- Instructions to follow -
Lines holding the word "ANTHROPIC" are the ones to copy from the data below.

- Data supplied -
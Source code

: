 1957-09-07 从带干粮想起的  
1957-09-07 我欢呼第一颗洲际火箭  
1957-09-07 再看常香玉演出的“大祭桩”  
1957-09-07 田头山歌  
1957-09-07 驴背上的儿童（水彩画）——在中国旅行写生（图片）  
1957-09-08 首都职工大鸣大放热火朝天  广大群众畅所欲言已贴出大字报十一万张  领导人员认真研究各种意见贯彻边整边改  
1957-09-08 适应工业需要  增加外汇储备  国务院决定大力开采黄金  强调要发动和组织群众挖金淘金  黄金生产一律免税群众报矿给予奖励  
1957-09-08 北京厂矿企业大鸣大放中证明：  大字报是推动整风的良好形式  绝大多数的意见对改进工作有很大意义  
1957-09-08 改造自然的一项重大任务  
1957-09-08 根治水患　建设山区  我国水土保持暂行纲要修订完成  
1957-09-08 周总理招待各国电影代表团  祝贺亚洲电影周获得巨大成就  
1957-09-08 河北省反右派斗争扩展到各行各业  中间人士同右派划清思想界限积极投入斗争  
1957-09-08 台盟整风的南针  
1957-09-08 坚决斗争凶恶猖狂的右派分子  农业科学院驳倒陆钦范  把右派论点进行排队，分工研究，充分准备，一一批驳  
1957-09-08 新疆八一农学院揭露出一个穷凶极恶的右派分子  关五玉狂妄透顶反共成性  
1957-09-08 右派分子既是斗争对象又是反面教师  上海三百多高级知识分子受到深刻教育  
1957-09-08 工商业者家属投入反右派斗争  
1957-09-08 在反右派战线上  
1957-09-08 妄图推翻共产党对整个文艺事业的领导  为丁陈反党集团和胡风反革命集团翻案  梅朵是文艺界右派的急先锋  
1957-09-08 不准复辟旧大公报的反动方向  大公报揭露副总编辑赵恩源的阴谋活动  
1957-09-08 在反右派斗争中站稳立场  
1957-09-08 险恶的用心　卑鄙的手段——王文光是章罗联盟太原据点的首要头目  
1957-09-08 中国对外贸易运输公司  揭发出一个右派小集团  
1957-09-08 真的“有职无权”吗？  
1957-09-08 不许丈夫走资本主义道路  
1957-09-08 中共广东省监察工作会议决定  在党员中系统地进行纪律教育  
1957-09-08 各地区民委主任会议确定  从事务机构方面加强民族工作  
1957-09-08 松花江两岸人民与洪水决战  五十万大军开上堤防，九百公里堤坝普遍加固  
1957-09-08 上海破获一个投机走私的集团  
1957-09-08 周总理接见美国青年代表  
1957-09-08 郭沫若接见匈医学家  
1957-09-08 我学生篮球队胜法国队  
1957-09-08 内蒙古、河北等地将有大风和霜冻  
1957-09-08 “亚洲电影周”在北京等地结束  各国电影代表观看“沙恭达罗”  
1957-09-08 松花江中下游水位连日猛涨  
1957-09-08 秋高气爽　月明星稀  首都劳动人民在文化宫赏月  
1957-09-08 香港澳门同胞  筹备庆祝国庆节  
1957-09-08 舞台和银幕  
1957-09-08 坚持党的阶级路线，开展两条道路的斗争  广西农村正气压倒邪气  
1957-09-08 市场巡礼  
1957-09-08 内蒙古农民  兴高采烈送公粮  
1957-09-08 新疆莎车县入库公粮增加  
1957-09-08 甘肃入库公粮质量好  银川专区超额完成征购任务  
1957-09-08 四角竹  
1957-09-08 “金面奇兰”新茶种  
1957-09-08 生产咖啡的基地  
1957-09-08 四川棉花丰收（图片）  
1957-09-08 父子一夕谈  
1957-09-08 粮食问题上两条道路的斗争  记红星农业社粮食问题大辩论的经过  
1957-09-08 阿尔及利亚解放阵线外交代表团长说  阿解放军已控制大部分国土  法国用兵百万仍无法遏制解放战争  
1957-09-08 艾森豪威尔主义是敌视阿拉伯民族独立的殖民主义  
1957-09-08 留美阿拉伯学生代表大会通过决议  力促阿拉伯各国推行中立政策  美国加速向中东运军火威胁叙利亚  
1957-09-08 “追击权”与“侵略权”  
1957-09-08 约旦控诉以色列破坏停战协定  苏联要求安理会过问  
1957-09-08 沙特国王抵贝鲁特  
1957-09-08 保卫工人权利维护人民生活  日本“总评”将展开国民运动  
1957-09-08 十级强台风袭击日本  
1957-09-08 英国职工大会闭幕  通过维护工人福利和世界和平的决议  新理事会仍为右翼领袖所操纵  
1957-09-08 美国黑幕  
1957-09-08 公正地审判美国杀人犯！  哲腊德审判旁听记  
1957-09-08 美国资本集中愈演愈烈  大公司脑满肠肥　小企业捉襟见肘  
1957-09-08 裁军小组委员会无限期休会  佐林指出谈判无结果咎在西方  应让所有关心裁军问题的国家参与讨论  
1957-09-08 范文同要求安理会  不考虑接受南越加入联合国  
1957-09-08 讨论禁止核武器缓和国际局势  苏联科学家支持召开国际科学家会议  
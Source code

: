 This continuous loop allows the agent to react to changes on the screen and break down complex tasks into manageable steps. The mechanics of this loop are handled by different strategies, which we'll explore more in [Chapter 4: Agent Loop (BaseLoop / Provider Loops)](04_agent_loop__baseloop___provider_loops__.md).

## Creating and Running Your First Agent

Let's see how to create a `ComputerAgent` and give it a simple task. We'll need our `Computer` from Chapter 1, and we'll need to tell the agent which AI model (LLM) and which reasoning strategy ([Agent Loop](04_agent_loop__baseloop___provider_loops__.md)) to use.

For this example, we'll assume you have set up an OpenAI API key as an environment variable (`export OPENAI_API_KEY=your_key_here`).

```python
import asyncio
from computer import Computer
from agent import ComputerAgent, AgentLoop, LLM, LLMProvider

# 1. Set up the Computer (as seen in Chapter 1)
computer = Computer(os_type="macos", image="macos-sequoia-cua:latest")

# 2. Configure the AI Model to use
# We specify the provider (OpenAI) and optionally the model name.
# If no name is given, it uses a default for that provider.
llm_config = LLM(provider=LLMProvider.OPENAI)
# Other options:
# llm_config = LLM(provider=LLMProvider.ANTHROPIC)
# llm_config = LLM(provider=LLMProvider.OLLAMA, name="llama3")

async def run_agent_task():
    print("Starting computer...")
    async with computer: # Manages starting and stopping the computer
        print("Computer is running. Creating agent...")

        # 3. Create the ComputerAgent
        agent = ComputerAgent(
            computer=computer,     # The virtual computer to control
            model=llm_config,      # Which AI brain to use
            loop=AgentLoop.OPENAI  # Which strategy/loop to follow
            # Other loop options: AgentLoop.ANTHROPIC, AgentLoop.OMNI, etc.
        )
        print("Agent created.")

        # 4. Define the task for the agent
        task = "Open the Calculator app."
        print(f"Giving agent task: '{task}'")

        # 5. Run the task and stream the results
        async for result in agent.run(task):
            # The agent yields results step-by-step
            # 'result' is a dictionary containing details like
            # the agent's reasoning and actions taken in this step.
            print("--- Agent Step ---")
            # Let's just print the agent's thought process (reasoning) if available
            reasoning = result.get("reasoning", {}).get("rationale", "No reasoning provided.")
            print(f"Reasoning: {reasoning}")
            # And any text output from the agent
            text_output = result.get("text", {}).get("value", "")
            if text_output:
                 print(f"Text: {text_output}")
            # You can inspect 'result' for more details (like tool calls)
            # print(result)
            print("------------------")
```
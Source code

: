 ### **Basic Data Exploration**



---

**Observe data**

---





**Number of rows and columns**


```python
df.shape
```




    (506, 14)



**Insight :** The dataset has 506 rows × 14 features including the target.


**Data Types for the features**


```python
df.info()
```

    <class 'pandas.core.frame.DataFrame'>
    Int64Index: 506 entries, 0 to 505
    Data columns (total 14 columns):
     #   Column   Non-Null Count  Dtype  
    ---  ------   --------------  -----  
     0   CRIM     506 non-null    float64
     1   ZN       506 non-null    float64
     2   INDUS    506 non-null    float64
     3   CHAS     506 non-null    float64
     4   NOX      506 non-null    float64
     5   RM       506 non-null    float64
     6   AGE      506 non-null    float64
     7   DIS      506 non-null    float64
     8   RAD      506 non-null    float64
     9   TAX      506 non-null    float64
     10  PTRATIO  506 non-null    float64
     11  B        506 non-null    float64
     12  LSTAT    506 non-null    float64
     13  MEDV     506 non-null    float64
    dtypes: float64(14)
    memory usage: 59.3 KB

- Response -
# llm_config = LLM(provider=LLMProvider.ANTHROPIC)
            # Other loop options: AgentLoop.ANTHROPIC, AgentLoop.OMNI, etc.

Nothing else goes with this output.